Öğleden önce görülen hilalin sabit sayılması uzak bir görüş değildir. Dolayısıyla, gelecek yeni ayın hilali olduğuna delil olur.

Hilalin çevresinde hâle oluşmuşsa, o hilalin bir önceki geceye ait olduğuna delil olur.

Mes’ele 74:Sunulan kanıtların hüccet sayılması, sadece hâkim nezdinde olmaya mahsus değildir. O kanıtlara şahitlik edildiğini bilen her kes onu dayanak kabul eder.

Mes’ele 75: Hilal bir şehirde görülürse o şehirle ufukları ortak olan, yani hilal bir şehirde görüldüğünde onun da ufkunda görülebilen başka bir şehir için de geçerlidir. Hatta herhangi bir şehirde görülen hilalin o şehirle geceyi paylaşan bütün şehirler için de geçerli olması gerekliliği anlaşılmaktadır.

             Açıklama:

Dünya'ya yayılan yerleşim alanları iki kısma ayrılır:

1-       Doğuları(*) ve batıları bir olan veya birbirine yakın olanlar.

2-       Doğuları ve batıları birbirinden büyük farklılıkları olan yerleşim yerleridir.

Birinci Kısım: (Ufukları bir veya yakın olan yerler)

İmamiyye(Caferi) uleması, ufukları aynı veya birbirine yakın olan yerlerden birinde hilalin görülmesinin, diğerleri için de yeterli ve geçerli olduğu hususunda ittifak etmişlerdir. (Ufukları bir ya da birbirine yakın olmasına rağmen ) bu yerleşim alanlarının bazısında hilalin görülmemesi dağ, orman, bulut ve benzeri engellerden kaynaklanmaktadır.

İkinci Kısım: (Ufukları birbirinden farklı olan yerler)

Geçmiş (Muteqaddim) ulemamızın kitaplarında, ufukları farklı olan yerlerin hükmüne değinilmemiştir.
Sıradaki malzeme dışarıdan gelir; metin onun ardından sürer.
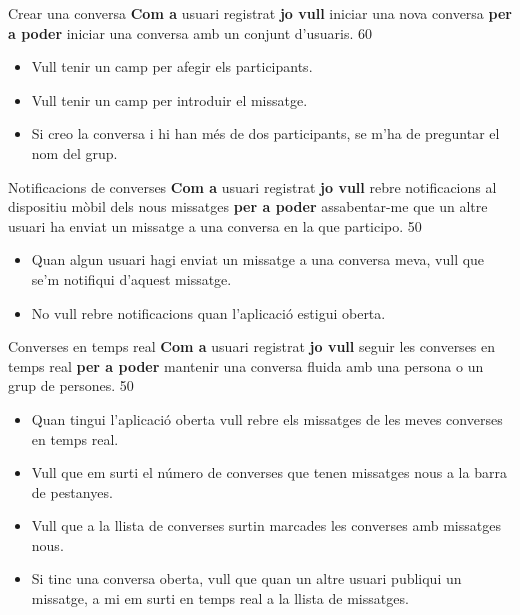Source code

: \pintaHistoria
    {Crear una conversa}
    {\textbf{Com a} usuari registrat \textbf{jo vull} iniciar una nova conversa \textbf{per a poder} iniciar una conversa amb un conjunt d'usuaris.}
    {60}
    {
    \begin{itemize}[leftmargin=0.3cm]
        \item Vull tenir un camp per afegir els participants.
        \item Vull tenir un camp per introduir el missatge.
        \item Si creo la conversa i hi han més de dos participants, se m'ha de preguntar el nom del grup.
    \end{itemize}
    }
    
\pintaHistoria
    {Notificacions de converses}
    {\textbf{Com a} usuari registrat \textbf{jo vull} rebre notificacions al dispositiu mòbil dels nous missatges \textbf{per a poder} assabentar-me que un altre usuari ha enviat un missatge a una conversa en la que participo.}
    {50}
    {
    \begin{itemize}[leftmargin=0.3cm]
        \item Quan algun usuari hagi enviat un missatge a una conversa meva, vull que se'm notifiqui d'aquest missatge.
        \item No vull rebre notificacions quan l'aplicació estigui oberta.
    \end{itemize}
    }
    
\pintaHistoria
    {Converses en temps real}
    {\textbf{Com a} usuari registrat \textbf{jo vull} seguir les converses en temps real \textbf{per a poder} mantenir una conversa fluida amb una persona o un grup de persones.}
    {50}
    {
    \begin{itemize}[leftmargin=0.3cm]
        \item Quan tingui l'aplicació oberta vull rebre els missatges de les meves converses en temps real.
        \item Vull que em surti el número de converses que tenen missatges nous a la barra de pestanyes.
        \item Vull que a la llista de converses surtin marcades les converses amb missatges nous.
        \item Si tinc una conversa oberta, vull que quan un altre usuari publiqui un missatge, a mi em surti en temps real a la llista de missatges.
    \end{itemize}
    }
Sadece Şeyh (2)Tusi'den "el-Mebsut" adlı kitabında Ufuk birliğini muteber gördüğüne dair görüş nakledilmiştir. Sonuç olarak konu, geçmiş ulemanın ekseriyeti nezdinde değinilmemiş bir meseledir.
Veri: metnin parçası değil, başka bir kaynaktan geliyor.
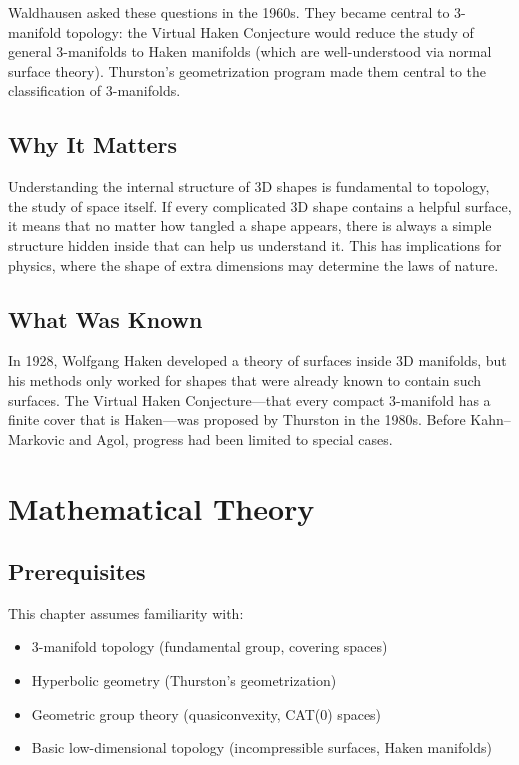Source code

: \begin{historicalbox}
Waldhausen asked these questions in the 1960s. They became central to 3-manifold topology: the Virtual Haken Conjecture would reduce the study of general 3-manifolds to Haken manifolds (which are well-understood via normal surface theory). Thurston's geometrization program made them central to the classification of 3-manifolds.
\end{historicalbox}

\subsection{Why It Matters}
Understanding the internal structure of 3D shapes is fundamental to topology, the study of space itself. If every complicated 3D shape contains a helpful surface, it means that no matter how tangled a shape appears, there is always a simple structure hidden inside that can help us understand it. This has implications for physics, where the shape of extra dimensions may determine the laws of nature.

\subsection{What Was Known}
In 1928, Wolfgang Haken developed a theory of surfaces inside 3D manifolds, but his methods only worked for shapes that were already known to contain such surfaces. The Virtual Haken Conjecture---that every compact 3-manifold has a finite cover that is Haken---was proposed by Thurston in the 1980s. Before Kahn--Markovic and Agol, progress had been limited to special cases.

\section{Mathematical Theory}


\subsection{Prerequisites}
This chapter assumes familiarity with:
\begin{itemize}
\item 3-manifold topology (fundamental group, covering spaces)
\item Hyperbolic geometry (Thurston's geometrization)
\item Geometric group theory (quasiconvexity, CAT(0) spaces)
\item Basic low-dimensional topology (incompressible surfaces, Haken manifolds)
\end{itemize}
 Ufuk birliği meselesi, sonraki (mutaahhirin)ulemanın sözlerinde tartışma konusu olmuştur. Bunlar arasında ufuk birliğinin muteber oluşu görüşü meşhur olmuş ancak, bir çok âlim ve muhakkikler bu görüşe karşı çıkmış ve ufuk birliğinin gerekmediği görüşünü benimsemiş, ufukları farklı da olsa, bir bölgede hilalin ispatlanmasını, diğer bölgeler için de yeterli görmüşlerdir.

Allame(3) bu görüşü "Tezkire" (adlı eserin)de bazı ulemamızdan naklederken, "el-Munteha" (adlı kitabın)da bunu benimsemiş, Şehid-i Evvel(4) de "ed-Durus"ta bunun doğruluğuna ihtimal verirken Muhaddis-i Kaşani(5) "el-Vafi"de ve "el-Hadaiq" sahibi(6) ise "el- Hadaiq"inde açıkça bu görüşü benimsemiş, "el-Cevahir" sahibi(7) kendi "el-Cevahir"inde, Neraqi(8) "el-Mustened"inde, Seyyid Ebu Turab el-Hansari(9)"Necatu'l-İbad"da bu görüşe yönelirken, Seyyid el-Hekim'in(10) de "el-Mustemsek" adlı kitabında eğilimi dolaylı olarak bu yönde olmuştur.

"Bir bölgenin gecesinin başı diğerinin gecesinin sonu şeklinde dahi olsa, aynı geceyi paylaşan iki bölgenin ufukları farklı bile olsa, birinde hilal sabit olunca diğeri için de yeterli olur" şeklindeki görüş ağır basan görüştür.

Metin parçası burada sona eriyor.